Re: Bloated tables and why is vacuum full the only option

From: Tom Lane <tgl(at)sss(dot)pgh(dot)pa(dot)us>
To: Claudio Freire <klaussfreire(at)gmail(dot)com>
Cc: Tomas Vondra <tv(at)fuzzy(dot)cz>, postgres performance list <pgsql-performance(at)postgresql(dot)org>
Subject: Re: Bloated tables and why is vacuum full the only option
Date: 2014-02-09 19:40:00
Message-ID: 19897.1391974800@sss.pgh.pa.us
Views: Raw Message | Whole Thread | Download mbox | Resend email
Thread:
Lists: pgsql-performance

Claudio Freire <klaussfreire(at)gmail(dot)com> writes:
>>> I also do routine reindexing to stop index bloat on its tracks, yet
>>> freshly-reindexed indexes get considerably reduced in size with vacuum
>>> full.

AFAIK there's no reason for vacuum full to produce a different result
from reindex.
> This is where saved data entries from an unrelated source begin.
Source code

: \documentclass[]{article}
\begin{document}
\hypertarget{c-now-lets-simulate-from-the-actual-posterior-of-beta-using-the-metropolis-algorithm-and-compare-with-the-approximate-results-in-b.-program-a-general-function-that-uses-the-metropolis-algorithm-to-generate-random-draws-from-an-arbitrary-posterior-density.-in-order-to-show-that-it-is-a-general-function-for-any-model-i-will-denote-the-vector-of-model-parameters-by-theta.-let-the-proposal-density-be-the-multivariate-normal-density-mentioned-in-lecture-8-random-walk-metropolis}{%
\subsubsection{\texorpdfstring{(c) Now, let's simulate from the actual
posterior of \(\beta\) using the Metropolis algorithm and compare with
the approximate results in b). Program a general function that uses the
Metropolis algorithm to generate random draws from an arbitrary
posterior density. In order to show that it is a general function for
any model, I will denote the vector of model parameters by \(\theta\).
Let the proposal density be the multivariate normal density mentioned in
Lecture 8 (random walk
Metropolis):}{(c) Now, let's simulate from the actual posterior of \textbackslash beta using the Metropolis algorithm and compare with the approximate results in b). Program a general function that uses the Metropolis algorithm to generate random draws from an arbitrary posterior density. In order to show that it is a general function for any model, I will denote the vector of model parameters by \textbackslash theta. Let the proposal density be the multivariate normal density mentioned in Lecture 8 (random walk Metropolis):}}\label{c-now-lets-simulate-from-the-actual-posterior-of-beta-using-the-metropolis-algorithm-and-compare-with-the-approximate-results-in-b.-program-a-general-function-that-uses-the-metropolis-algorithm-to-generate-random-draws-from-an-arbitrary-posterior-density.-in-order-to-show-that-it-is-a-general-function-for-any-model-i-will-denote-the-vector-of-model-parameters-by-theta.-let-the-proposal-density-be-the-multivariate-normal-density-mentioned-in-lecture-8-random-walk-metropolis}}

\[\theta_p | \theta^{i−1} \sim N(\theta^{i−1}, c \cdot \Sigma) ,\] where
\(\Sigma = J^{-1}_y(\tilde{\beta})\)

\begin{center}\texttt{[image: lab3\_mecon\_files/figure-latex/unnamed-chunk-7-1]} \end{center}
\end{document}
Did you mean to say that the indexes get smaller than
what they had been after some normal operation? If so it's worth noting
this comment from the btree index building code (nbtsort.c):

* It is not wise to pack the pages entirely full, since then *any*
* insertion would cause a split (and not only of the leaf page; the need
* for a split would cascade right up the tree). The steady-state load
* factor for btrees is usually estimated at 70%. We choose to pack leaf
* pages to the user-controllable fill factor (default 90%) while upper pages
* are always packed to 70%. This gives us reasonable density (there aren't
* many upper pages if the keys are reasonable-size) without risking a lot of
* cascading splits during early insertions.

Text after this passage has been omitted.